[DATASET ENTRIES]

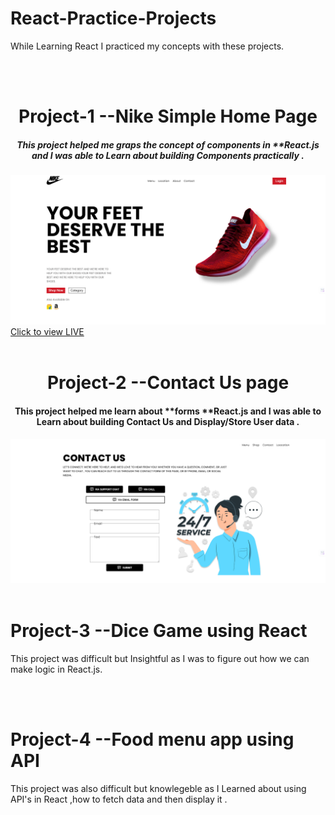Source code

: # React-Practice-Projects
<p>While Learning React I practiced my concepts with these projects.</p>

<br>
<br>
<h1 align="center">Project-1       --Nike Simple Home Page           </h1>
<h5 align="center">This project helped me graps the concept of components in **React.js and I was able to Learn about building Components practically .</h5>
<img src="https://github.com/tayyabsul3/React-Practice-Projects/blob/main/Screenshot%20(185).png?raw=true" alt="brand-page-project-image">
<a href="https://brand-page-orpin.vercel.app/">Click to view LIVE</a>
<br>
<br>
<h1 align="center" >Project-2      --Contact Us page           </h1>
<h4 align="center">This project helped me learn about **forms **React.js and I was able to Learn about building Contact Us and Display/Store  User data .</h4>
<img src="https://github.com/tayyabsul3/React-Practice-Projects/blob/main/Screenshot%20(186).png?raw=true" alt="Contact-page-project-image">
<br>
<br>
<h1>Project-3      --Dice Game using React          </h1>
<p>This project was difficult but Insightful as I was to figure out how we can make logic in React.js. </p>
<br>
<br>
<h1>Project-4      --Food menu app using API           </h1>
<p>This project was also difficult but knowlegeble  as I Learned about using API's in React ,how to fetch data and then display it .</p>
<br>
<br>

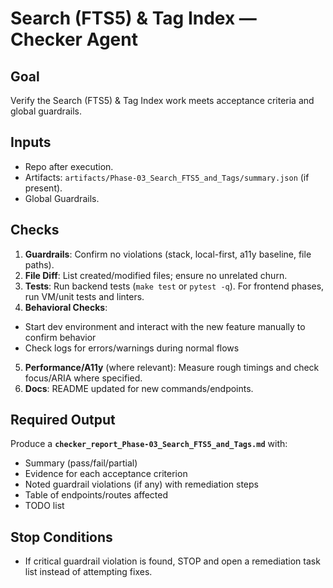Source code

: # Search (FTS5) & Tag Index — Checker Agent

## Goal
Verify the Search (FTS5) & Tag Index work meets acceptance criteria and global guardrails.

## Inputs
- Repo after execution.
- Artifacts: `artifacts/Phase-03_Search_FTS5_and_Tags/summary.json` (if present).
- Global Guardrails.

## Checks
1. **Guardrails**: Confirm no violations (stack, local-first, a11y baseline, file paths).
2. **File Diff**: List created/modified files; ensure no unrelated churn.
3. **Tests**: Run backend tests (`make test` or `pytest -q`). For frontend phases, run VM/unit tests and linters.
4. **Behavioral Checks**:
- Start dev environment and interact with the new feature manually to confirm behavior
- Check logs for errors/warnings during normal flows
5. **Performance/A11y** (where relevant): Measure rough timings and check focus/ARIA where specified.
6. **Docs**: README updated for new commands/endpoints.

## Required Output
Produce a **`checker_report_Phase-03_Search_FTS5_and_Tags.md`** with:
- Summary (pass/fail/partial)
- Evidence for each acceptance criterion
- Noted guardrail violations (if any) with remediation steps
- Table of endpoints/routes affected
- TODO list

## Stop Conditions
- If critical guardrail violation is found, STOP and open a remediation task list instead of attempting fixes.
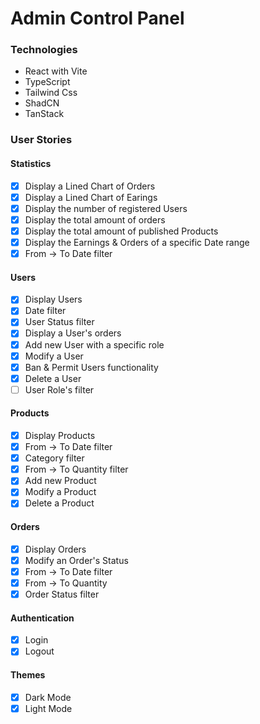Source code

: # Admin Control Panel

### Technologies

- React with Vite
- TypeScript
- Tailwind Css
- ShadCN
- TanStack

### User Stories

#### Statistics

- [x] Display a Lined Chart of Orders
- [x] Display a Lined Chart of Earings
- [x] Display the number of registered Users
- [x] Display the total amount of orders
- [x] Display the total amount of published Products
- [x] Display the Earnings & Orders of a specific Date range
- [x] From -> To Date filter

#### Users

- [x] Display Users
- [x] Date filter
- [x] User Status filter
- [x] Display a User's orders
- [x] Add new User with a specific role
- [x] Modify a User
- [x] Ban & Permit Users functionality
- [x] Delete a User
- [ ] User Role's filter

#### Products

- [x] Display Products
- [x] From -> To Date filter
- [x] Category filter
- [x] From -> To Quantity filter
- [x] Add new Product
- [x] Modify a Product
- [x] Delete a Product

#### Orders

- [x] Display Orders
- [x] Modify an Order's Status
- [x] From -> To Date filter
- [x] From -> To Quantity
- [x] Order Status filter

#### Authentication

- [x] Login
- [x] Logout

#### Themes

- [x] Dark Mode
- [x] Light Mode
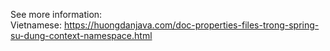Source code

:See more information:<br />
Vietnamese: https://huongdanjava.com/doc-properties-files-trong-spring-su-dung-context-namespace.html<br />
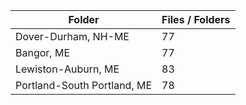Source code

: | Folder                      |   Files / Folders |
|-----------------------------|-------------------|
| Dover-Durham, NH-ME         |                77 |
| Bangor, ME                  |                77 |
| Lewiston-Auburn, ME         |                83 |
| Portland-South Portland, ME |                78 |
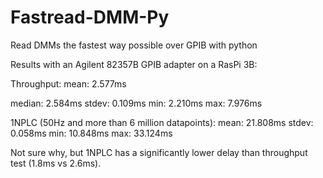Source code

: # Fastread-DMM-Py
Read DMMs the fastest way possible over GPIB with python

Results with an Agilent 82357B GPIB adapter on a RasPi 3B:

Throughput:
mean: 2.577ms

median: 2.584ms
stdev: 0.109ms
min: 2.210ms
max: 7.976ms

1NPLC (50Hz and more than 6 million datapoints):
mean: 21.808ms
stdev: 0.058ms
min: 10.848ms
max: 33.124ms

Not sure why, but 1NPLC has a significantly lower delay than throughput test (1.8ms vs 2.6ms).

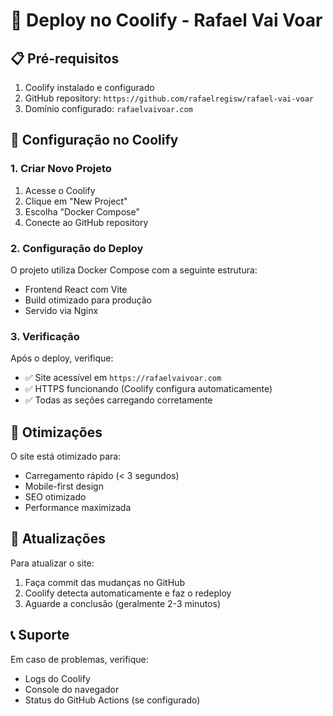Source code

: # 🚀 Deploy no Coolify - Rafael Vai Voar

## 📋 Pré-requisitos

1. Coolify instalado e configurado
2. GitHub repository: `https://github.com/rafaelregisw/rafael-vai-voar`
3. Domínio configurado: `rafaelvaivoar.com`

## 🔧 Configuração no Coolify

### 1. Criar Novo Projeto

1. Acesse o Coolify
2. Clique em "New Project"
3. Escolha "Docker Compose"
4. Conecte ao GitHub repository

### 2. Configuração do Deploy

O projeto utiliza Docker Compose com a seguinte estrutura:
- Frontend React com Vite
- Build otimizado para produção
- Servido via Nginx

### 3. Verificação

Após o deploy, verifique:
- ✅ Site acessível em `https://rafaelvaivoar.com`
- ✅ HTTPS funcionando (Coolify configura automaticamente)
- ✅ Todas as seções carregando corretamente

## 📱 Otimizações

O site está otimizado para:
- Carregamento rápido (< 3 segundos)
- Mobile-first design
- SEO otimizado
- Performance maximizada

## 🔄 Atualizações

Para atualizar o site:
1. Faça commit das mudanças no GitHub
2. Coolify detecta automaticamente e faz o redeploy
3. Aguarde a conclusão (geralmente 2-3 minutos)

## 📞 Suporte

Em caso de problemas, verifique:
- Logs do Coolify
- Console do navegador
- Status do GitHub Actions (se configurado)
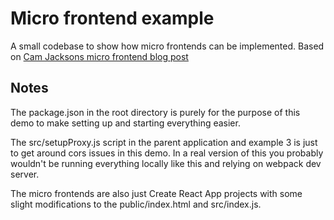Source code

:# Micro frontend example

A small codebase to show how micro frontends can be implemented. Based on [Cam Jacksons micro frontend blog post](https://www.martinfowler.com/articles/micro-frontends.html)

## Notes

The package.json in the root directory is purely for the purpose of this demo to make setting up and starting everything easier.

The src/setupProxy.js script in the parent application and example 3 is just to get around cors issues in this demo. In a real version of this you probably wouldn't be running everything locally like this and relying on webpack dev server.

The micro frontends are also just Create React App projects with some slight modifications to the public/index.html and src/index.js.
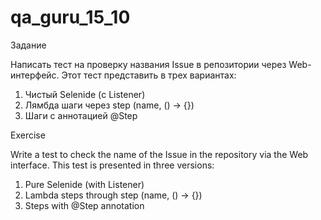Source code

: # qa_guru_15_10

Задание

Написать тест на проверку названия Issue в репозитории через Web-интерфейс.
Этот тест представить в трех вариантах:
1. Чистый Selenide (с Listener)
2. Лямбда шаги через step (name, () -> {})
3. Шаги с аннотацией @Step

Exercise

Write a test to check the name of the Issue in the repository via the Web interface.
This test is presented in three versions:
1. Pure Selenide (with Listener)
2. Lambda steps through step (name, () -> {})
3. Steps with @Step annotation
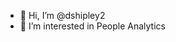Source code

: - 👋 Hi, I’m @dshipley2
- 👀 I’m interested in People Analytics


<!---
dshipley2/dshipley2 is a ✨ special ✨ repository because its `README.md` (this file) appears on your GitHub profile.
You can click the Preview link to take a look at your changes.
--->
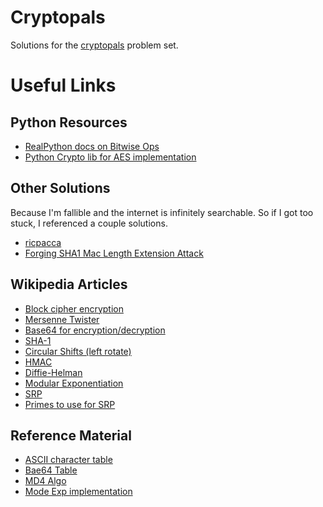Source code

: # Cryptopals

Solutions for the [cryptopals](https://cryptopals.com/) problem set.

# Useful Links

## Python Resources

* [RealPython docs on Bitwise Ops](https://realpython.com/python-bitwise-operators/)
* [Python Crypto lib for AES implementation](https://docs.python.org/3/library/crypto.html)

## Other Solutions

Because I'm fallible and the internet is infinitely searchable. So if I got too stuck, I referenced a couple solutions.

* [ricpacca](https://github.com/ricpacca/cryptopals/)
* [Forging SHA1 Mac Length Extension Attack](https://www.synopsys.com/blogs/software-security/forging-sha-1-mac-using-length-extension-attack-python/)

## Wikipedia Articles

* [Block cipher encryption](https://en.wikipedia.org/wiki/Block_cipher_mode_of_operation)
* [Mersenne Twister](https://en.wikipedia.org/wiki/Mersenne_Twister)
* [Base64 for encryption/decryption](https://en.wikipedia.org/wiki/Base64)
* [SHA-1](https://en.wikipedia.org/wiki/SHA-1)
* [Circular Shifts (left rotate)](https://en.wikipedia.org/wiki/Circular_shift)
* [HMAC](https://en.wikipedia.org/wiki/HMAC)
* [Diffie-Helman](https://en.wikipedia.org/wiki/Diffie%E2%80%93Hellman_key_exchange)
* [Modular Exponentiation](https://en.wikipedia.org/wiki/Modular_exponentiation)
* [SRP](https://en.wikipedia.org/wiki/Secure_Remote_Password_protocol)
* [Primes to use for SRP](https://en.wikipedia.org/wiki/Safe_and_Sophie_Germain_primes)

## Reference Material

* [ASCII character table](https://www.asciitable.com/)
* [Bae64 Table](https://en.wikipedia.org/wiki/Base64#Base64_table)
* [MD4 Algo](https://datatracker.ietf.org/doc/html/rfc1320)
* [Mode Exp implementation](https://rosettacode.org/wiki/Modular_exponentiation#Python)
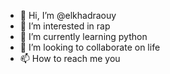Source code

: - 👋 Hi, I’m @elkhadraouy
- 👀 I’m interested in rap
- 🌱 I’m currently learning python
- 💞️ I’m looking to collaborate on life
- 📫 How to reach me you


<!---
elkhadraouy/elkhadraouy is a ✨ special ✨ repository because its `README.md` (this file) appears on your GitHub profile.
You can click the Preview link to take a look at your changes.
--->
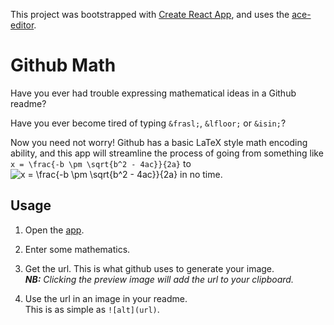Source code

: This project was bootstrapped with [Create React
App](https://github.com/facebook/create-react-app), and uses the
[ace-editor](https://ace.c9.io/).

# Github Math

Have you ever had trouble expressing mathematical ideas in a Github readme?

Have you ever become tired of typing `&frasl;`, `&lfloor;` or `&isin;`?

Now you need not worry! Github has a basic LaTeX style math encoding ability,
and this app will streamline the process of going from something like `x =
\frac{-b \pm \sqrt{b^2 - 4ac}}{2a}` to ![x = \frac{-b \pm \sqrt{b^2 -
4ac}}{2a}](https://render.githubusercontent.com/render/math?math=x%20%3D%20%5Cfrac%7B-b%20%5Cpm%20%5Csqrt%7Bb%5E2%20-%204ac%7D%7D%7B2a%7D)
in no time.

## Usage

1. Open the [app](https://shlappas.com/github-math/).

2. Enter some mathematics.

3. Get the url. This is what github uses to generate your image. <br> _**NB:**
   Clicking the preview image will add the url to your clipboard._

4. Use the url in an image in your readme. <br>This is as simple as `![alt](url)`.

[/DATASET ENTRIES]

WORK ORDER: Work out how many lines of the material include the word "total", then answer with that number alone.

RESPONSE: 2